(Source texts of formatted documents)
'''

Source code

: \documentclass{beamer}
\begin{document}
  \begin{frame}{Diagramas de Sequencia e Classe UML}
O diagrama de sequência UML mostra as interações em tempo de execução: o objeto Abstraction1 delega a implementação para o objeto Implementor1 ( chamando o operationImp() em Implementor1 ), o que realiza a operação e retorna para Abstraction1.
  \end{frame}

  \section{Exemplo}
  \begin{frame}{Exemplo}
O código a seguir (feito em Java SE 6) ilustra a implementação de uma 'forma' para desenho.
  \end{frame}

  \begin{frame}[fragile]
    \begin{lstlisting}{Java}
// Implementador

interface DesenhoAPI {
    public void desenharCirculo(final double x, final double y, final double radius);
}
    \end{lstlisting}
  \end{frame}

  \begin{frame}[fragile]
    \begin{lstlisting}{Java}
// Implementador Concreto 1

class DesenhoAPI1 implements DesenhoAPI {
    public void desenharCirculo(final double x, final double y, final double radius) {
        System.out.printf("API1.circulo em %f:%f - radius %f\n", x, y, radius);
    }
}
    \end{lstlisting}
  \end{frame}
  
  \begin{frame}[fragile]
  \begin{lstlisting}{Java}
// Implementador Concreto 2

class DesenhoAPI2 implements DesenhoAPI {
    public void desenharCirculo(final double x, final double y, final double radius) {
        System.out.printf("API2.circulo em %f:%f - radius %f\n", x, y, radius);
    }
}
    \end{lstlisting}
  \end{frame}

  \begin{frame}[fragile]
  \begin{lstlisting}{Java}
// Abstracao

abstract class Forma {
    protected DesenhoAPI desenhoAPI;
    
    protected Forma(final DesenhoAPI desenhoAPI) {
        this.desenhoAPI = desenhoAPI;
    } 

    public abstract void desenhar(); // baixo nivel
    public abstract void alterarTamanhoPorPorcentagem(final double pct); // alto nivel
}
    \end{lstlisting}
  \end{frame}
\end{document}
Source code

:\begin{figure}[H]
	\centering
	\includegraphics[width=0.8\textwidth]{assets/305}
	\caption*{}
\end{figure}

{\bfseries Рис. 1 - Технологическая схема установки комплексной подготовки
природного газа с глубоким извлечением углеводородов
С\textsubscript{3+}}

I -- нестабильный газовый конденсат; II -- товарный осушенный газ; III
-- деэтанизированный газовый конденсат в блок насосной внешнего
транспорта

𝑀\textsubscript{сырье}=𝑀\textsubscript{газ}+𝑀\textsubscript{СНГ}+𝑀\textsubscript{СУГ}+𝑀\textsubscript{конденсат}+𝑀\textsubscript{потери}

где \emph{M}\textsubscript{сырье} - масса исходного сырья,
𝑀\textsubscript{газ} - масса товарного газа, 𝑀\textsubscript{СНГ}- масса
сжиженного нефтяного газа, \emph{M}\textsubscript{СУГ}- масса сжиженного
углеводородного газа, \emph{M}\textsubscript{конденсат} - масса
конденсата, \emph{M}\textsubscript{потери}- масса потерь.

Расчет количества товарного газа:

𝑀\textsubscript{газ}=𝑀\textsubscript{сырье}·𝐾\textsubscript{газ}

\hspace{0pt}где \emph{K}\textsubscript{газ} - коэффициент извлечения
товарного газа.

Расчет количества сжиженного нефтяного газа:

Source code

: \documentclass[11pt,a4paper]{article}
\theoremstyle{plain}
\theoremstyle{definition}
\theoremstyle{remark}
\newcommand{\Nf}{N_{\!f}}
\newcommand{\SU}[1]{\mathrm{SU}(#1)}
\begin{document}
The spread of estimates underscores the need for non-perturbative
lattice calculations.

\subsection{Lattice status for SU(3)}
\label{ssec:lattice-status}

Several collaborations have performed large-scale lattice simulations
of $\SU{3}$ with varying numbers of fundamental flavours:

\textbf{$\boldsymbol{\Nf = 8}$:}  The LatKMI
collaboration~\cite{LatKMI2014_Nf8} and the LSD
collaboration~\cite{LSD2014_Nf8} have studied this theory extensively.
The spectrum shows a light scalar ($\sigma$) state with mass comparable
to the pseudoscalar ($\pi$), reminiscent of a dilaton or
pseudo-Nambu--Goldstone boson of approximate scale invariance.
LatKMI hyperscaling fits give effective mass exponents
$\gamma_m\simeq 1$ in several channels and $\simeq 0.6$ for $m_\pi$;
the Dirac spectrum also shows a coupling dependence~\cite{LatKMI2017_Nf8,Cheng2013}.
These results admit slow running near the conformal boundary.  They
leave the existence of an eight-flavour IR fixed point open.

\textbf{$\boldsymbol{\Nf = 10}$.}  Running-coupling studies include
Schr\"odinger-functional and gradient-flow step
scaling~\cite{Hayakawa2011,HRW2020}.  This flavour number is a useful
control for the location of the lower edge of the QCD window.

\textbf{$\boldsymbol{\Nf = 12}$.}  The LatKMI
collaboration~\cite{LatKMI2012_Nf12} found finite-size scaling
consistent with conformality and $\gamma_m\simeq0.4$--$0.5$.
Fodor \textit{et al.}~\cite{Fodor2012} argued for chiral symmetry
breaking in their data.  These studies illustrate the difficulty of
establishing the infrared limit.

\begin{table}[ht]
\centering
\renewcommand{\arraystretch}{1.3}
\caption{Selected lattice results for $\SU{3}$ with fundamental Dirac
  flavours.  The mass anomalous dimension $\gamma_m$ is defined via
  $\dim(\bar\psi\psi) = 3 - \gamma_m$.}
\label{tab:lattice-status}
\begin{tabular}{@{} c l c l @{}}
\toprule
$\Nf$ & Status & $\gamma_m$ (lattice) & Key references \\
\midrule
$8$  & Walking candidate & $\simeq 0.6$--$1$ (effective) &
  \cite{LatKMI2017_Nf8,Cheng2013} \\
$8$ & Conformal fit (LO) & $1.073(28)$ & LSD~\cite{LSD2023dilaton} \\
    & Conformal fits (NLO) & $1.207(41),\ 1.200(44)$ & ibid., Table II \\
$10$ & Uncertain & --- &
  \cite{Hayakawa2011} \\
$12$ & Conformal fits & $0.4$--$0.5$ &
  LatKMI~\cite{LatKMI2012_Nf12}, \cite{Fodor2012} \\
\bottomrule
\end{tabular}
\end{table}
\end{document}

'''

### [WHAT TO WORK ON]
The output should be a character-exact copy of all entries.

### [OUTPUT FOR THIS EXERCISE]
Source code

: \documentclass{beamer}
\begin{document}
  \begin{frame}{Diagramas de Sequencia e Classe UML}
O diagrama de sequência UML mostra as interações em tempo de execução: o objeto Abstraction1 delega a implementação para o objeto Implementor1 ( chamando o operationImp() em Implementor1 ), o que realiza a operação e retorna para Abstraction1.
  \end{frame}

  \section{Exemplo}
  \begin{frame}{Exemplo}
O código a seguir (feito em Java SE 6) ilustra a implementação de uma 'forma' para desenho.
  \end{frame}

  \begin{frame}[fragile]
    \begin{lstlisting}{Java}
// Implementador

interface DesenhoAPI {
    public void desenharCirculo(final double x, final double y, final double radius);
}
    \end{lstlisting}
  \end{frame}

  \begin{frame}[fragile]
    \begin{lstlisting}{Java}
// Implementador Concreto 1

class DesenhoAPI1 implements DesenhoAPI {
    public void desenharCirculo(final double x, final double y, final double radius) {
        System.out.printf("API1.circulo em %f:%f - radius %f\n", x, y, radius);
    }
}
    \end{lstlisting}
  \end{frame}
  
  \begin{frame}[fragile]
  \begin{lstlisting}{Java}
// Implementador Concreto 2

class DesenhoAPI2 implements DesenhoAPI {
    public void desenharCirculo(final double x, final double y, final double radius) {
        System.out.printf("API2.circulo em %f:%f - radius %f\n", x, y, radius);
    }
}
    \end{lstlisting}
  \end{frame}

  \begin{frame}[fragile]
  \begin{lstlisting}{Java}
// Abstracao

abstract class Forma {
    protected DesenhoAPI desenhoAPI;
    
    protected Forma(final DesenhoAPI desenhoAPI) {
        this.desenhoAPI = desenhoAPI;
    } 

    public abstract void desenhar(); // baixo nivel
    public abstract void alterarTamanhoPorPorcentagem(final double pct); // alto nivel
}
    \end{lstlisting}
  \end{frame}
\end{document}
Source code

:\begin{figure}[H]
	\centering
	\includegraphics[width=0.8\textwidth]{assets/305}
	\caption*{}
\end{figure}

{\bfseries Рис. 1 - Технологическая схема установки комплексной подготовки
природного газа с глубоким извлечением углеводородов
С\textsubscript{3+}}

I -- нестабильный газовый конденсат; II -- товарный осушенный газ; III
-- деэтанизированный газовый конденсат в блок насосной внешнего
транспорта

𝑀\textsubscript{сырье}=𝑀\textsubscript{газ}+𝑀\textsubscript{СНГ}+𝑀\textsubscript{СУГ}+𝑀\textsubscript{конденсат}+𝑀\textsubscript{потери}

где \emph{M}\textsubscript{сырье} - масса исходного сырья,
𝑀\textsubscript{газ} - масса товарного газа, 𝑀\textsubscript{СНГ}- масса
сжиженного нефтяного газа, \emph{M}\textsubscript{СУГ}- масса сжиженного
углеводородного газа, \emph{M}\textsubscript{конденсат} - масса
конденсата, \emph{M}\textsubscript{потери}- масса потерь.

Расчет количества товарного газа:

𝑀\textsubscript{газ}=𝑀\textsubscript{сырье}·𝐾\textsubscript{газ}

\hspace{0pt}где \emph{K}\textsubscript{газ} - коэффициент извлечения
товарного газа.

Расчет количества сжиженного нефтяного газа:

Source code

: \documentclass[11pt,a4paper]{article}
\theoremstyle{plain}
\theoremstyle{definition}
\theoremstyle{remark}
\newcommand{\Nf}{N_{\!f}}
\newcommand{\SU}[1]{\mathrm{SU}(#1)}
\begin{document}
The spread of estimates underscores the need for non-perturbative
lattice calculations.

\subsection{Lattice status for SU(3)}
\label{ssec:lattice-status}

Several collaborations have performed large-scale lattice simulations
of $\SU{3}$ with varying numbers of fundamental flavours:

\textbf{$\boldsymbol{\Nf = 8}$:}  The LatKMI
collaboration~\cite{LatKMI2014_Nf8} and the LSD
collaboration~\cite{LSD2014_Nf8} have studied this theory extensively.
The spectrum shows a light scalar ($\sigma$) state with mass comparable
to the pseudoscalar ($\pi$), reminiscent of a dilaton or
pseudo-Nambu--Goldstone boson of approximate scale invariance.
LatKMI hyperscaling fits give effective mass exponents
$\gamma_m\simeq 1$ in several channels and $\simeq 0.6$ for $m_\pi$;
the Dirac spectrum also shows a coupling dependence~\cite{LatKMI2017_Nf8,Cheng2013}.
These results admit slow running near the conformal boundary.  They
leave the existence of an eight-flavour IR fixed point open.

\textbf{$\boldsymbol{\Nf = 10}$.}  Running-coupling studies include
Schr\"odinger-functional and gradient-flow step
scaling~\cite{Hayakawa2011,HRW2020}.  This flavour number is a useful
control for the location of the lower edge of the QCD window.

\textbf{$\boldsymbol{\Nf = 12}$.}  The LatKMI
collaboration~\cite{LatKMI2012_Nf12} found finite-size scaling
consistent with conformality and $\gamma_m\simeq0.4$--$0.5$.
Fodor \textit{et al.}~\cite{Fodor2012} argued for chiral symmetry
breaking in their data.  These studies illustrate the difficulty of
establishing the infrared limit.

\begin{table}[ht]
\centering
\renewcommand{\arraystretch}{1.3}
\caption{Selected lattice results for $\SU{3}$ with fundamental Dirac
  flavours.  The mass anomalous dimension $\gamma_m$ is defined via
  $\dim(\bar\psi\psi) = 3 - \gamma_m$.}
\label{tab:lattice-status}
\begin{tabular}{@{} c l c l @{}}
\toprule
$\Nf$ & Status & $\gamma_m$ (lattice) & Key references \\
\midrule
$8$  & Walking candidate & $\simeq 0.6$--$1$ (effective) &
  \cite{LatKMI2017_Nf8,Cheng2013} \\
$8$ & Conformal fit (LO) & $1.073(28)$ & LSD~\cite{LSD2023dilaton} \\
    & Conformal fits (NLO) & $1.207(41),\ 1.200(44)$ & ibid., Table II \\
$10$ & Uncertain & --- &
  \cite{Hayakawa2011} \\
$12$ & Conformal fits & $0.4$--$0.5$ &
  LatKMI~\cite{LatKMI2012_Nf12}, \cite{Fodor2012} \\
\bottomrule
\end{tabular}
\end{table}
\end{document}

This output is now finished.